What is needed – Go through the entries below. Copy out every line that contains "should".

*** Opening Data for this task ***

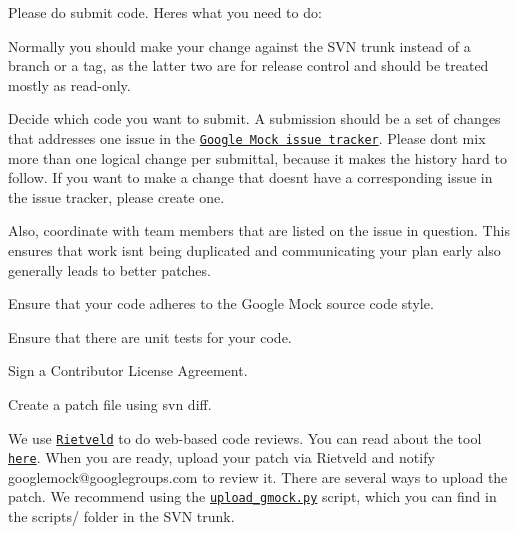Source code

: Please do submit code. Here\textquotesingle{}s what you need to do\+:


\begin{DoxyEnumerate}
\item Normally you should make your change against the S\+VN trunk instead of a branch or a tag, as the latter two are for release control and should be treated mostly as read-\/only.
\end{DoxyEnumerate}
\begin{DoxyEnumerate}
\item Decide which code you want to submit. A submission should be a set of changes that addresses one issue in the \href{http://code.google.com/p/googlemock/issues/list}{\tt Google Mock issue tracker}. Please don\textquotesingle{}t mix more than one logical change per submittal, because it makes the history hard to follow. If you want to make a change that doesn\textquotesingle{}t have a corresponding issue in the issue tracker, please create one.
\end{DoxyEnumerate}
\begin{DoxyEnumerate}
\item Also, coordinate with team members that are listed on the issue in question. This ensures that work isn\textquotesingle{}t being duplicated and communicating your plan early also generally leads to better patches.
\end{DoxyEnumerate}
\begin{DoxyEnumerate}
\item Ensure that your code adheres to the Google Mock source code style.
\end{DoxyEnumerate}
\begin{DoxyEnumerate}
\item Ensure that there are unit tests for your code.
\end{DoxyEnumerate}
\begin{DoxyEnumerate}
\item Sign a Contributor License Agreement.
\end{DoxyEnumerate}
\begin{DoxyEnumerate}
\item Create a patch file using {\ttfamily svn diff}.
\end{DoxyEnumerate}
\begin{DoxyEnumerate}
\item We use \href{http://codereview.appspot.com/}{\tt Rietveld} to do web-\/based code reviews. You can read about the tool \href{https://github.com/rietveld-codereview/rietveld/wiki}{\tt here}. When you are ready, upload your patch via Rietveld and notify {\ttfamily googlemock@googlegroups.\+com} to review it. There are several ways to upload the patch. We recommend using the \href{../scripts/upload_gmock.py}{\tt upload\+\_\+gmock.\+py} script, which you can find in the {\ttfamily scripts/} folder in the S\+VN trunk.
\end{DoxyEnumerate}

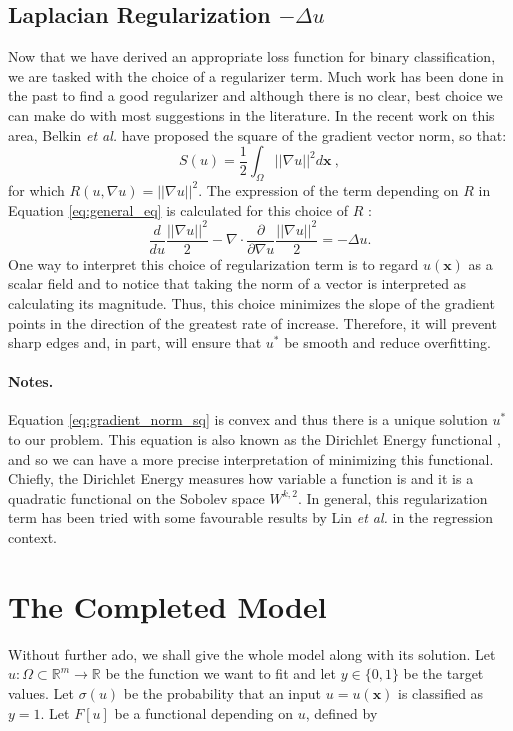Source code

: \documentclass{INGUADY}
\begin{document}
\subsection{Laplacian Regularization $- \Delta u$} 
Now that we have derived an appropriate loss function for binary classification, we are tasked with the choice of a regularizer term. Much work has been done in the past to find a good regularizer and although there is no clear, best choice we can make do with most suggestions in the literature. In the recent work on this area, Belkin \textit{et al.} have proposed the square of the gradient vector norm, so that:
\begin{equation} \label{eq:gradient_norm_sq}
S(u) = \dfrac{1}{2} \int_\Omega || \nabla u ||^2 d\mathbf{x} \ ,
\end{equation}
for which $R(u, \nabla u) = || \nabla u ||^2$. The expression of the term depending on $R$ in Equation \ref{eq:general_eq} is calculated for this choice of $R$
:\begin{equation} \label{eq:laplacion_reg}
\dfrac{d}{du} \dfrac{||\nabla u||^2}{2}  - \nabla \cdot  \dfrac{\partial}{\partial \nabla u}  \dfrac{||\nabla u||^2}{2} = - \Delta u.
\end{equation}
One way to interpret this choice of regularization term is to regard $u(\mathbf{x})$ as a scalar field and to notice that taking the norm of a vector is interpreted as calculating its magnitude. Thus, this choice minimizes the slope of the gradient points in the direction of the greatest rate of increase. Therefore, it will prevent sharp edges and, in part, will ensure that $u^*$ be smooth and reduce overfitting.
\paragraph{Notes.}
Equation \ref{eq:gradient_norm_sq} is convex and thus there is a unique solution $u^*$ to our problem.
This equation is also known as the Dirichlet Energy functional \cite{evans}, and so we can have a more precise interpretation of minimizing this functional. Chiefly, the Dirichlet Energy measures how variable a function is and it is a quadratic functional on the Sobolev space $W^{k,2}$. In general, this regularization term has been tried with some favourable results by Lin \textit{et al.} \cite{tonglin} in the regression context.

\section{The Completed Model}
Without further ado, we shall give the whole model along with its solution. Let $u: \Omega \subset \mathbb{R}^m \rightarrow \mathbb{R}$ be the function we want to fit and let $y \in \{ 0, 1\}$ be the target values. Let $\sigma(u)$ be the probability that an input $u = u(\mathbf{x})$ is classified as $y = 1$. Let $F[u]$ be a functional depending on $u$, defined by
\end{document}
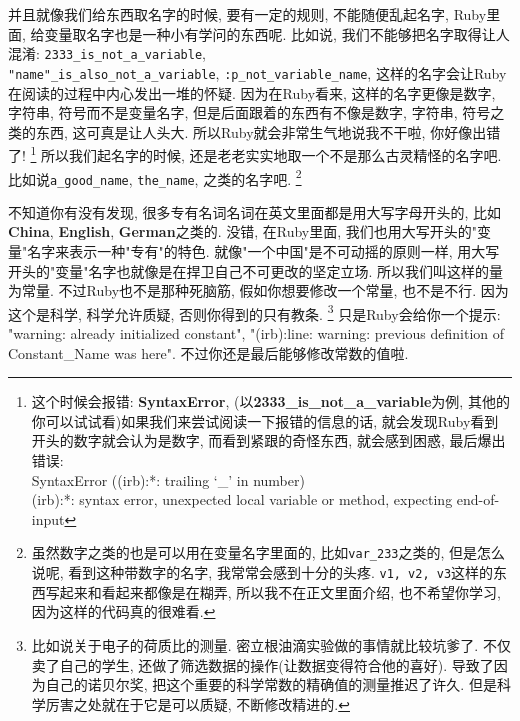 并且就像我们给东西取名字的时候, 要有一定的规则, 不能随便乱起名字, Ruby里面, 给变量取名字也是一种小有学问的东西呢. 比如说, 我们不能够把名字取得让人混淆: \texttt{2333_is_not_a_variable}, \\\texttt{"name"_is_also_not_a_variable}, \texttt{:p_not_variable_name}, 这样的名字会让Ruby在阅读的过程中内心发出一堆的怀疑. 因为在Ruby看来, 这样的名字更像是数字, 字符串, 符号而不是变量名字, 但是后面跟着的东西有不像是数字, 字符串, 符号之类的东西, 这可真是让人头大. 所以Ruby就会非常生气地说我不干啦, 你好像出错了! \footnote{这个时候会报错: \textbf{SyntaxError}, (以\textbf{2333\_is\_not\_a\_variable}为例, 其他的你可以试试看)如果我们来尝试阅读一下报错的信息的话, 就会发现Ruby看到开头的数字就会认为是数字, 而看到紧跟的奇怪东西, 就会感到困惑, 最后爆出错误: \\ SyntaxError ((irb):*: trailing `\_' in number)\\(irb):*: syntax error, unexpected local variable or method, expecting end-of-input} 所以我们起名字的时候, 还是老老实实地取一个不是那么古灵精怪的名字吧. 比如说\texttt{a_good_name}, \texttt{the_name}, 之类的名字吧. \footnote{虽然数字之类的也是可以用在变量名字里面的, 比如\texttt{var_233}之类的, 但是怎么说呢, 看到这种带数字的名字, 我常常会感到十分的头疼. \texttt{v1, v2, v3}这样的东西写起来和看起来都像是在糊弄, 所以我不在正文里面介绍, 也不希望你学习, 因为这样的代码真的很难看. }

不知道你有没有发现, 很多专有名词名词在英文里面都是用大写字母开头的, 比如\textbf{China}, \textbf{English}, \textbf{German}之类的. 没错, 在Ruby里面, 我们也用大写开头的"变量"名字来表示一种"专有"的特色. 就像"一个中国"是不可动摇的原则一样, 用大写开头的"变量"名字也就像是在捍卫自己不可更改的坚定立场. 所以我们叫这样的量为常量. 不过Ruby也不是那种死脑筋, 假如你想要修改一个常量, 也不是不行. 因为这个是科学, 科学允许质疑, 否则你得到的只有教条. \footnote{比如说关于电子的荷质比的测量. 密立根油滴实验做的事情就比较坑爹了. 不仅卖了自己的学生, 还做了筛选数据的操作(让数据变得符合他的喜好). 导致了因为自己的诺贝尔奖, 把这个重要的科学常数的精确值的测量推迟了许久. 但是科学厉害之处就在于它是可以质疑, 不断修改精进的. } 只是Ruby会给你一个提示: "warning: already initialized constant", "(irb):line: warning: previous definition of Constant\_Name was here". 不过你还是最后能够修改常数的值啦.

*** Closing Data for this task ***

Task answer –
\item Normally you should make your change against the S\+VN trunk instead of a branch or a tag, as the latter two are for release control and should be treated mostly as read-\/only.
\item Decide which code you want to submit. A submission should be a set of changes that addresses one issue in the \href{http://code.google.com/p/googlemock/issues/list}{\tt Google Mock issue tracker}. Please don\textquotesingle{}t mix more than one logical change per submittal, because it makes the history hard to follow. If you want to make a change that doesn\textquotesingle{}t have a corresponding issue in the issue tracker, please create one.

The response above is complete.